Problem requirements
Keeping every line intact, print the records that follow.

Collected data

========

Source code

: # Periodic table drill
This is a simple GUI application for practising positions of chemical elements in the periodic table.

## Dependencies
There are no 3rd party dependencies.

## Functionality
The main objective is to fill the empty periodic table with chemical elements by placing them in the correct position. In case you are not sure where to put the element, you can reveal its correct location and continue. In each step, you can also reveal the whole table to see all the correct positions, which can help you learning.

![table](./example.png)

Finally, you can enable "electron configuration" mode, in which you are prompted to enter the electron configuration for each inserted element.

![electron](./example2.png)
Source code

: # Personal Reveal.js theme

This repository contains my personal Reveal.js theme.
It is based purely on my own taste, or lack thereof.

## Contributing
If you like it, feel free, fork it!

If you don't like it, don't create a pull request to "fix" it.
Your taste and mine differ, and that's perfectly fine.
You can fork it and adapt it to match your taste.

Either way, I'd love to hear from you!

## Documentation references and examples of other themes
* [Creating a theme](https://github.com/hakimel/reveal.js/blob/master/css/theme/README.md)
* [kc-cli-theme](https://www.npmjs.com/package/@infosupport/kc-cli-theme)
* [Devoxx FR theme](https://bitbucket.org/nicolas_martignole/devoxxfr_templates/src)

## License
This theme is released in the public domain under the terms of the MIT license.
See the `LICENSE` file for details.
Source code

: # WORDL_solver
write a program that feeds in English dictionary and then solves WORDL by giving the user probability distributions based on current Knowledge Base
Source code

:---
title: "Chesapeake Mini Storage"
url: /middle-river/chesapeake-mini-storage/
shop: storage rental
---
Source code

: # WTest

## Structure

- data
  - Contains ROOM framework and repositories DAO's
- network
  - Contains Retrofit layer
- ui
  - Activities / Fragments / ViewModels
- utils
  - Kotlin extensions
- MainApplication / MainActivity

========

Answer below
Source code

: # Periodic table drill
This is a simple GUI application for practising positions of chemical elements in the periodic table.

## Dependencies
There are no 3rd party dependencies.

## Functionality
The main objective is to fill the empty periodic table with chemical elements by placing them in the correct position. In case you are not sure where to put the element, you can reveal its correct location and continue. In each step, you can also reveal the whole table to see all the correct positions, which can help you learning.

![table](./example.png)

Finally, you can enable "electron configuration" mode, in which you are prompted to enter the electron configuration for each inserted element.

![electron](./example2.png)
Source code

: # Personal Reveal.js theme

This repository contains my personal Reveal.js theme.
It is based purely on my own taste, or lack thereof.

## Contributing
If you like it, feel free, fork it!

If you don't like it, don't create a pull request to "fix" it.
Your taste and mine differ, and that's perfectly fine.
You can fork it and adapt it to match your taste.

Either way, I'd love to hear from you!

## Documentation references and examples of other themes
* [Creating a theme](https://github.com/hakimel/reveal.js/blob/master/css/theme/README.md)
* [kc-cli-theme](https://www.npmjs.com/package/@infosupport/kc-cli-theme)
* [Devoxx FR theme](https://bitbucket.org/nicolas_martignole/devoxxfr_templates/src)

## License
This theme is released in the public domain under the terms of the MIT license.
See the `LICENSE` file for details.
Source code

: # WORDL_solver
write a program that feeds in English dictionary and then solves WORDL by giving the user probability distributions based on current Knowledge Base
Source code

:---
title: "Chesapeake Mini Storage"
url: /middle-river/chesapeake-mini-storage/
shop: storage rental
---
Source code

: # WTest

## Structure

- data
  - Contains ROOM framework and repositories DAO's
- network
  - Contains Retrofit layer
- ui
  - Activities / Fragments / ViewModels
- utils
  - Kotlin extensions
- MainApplication / MainActivity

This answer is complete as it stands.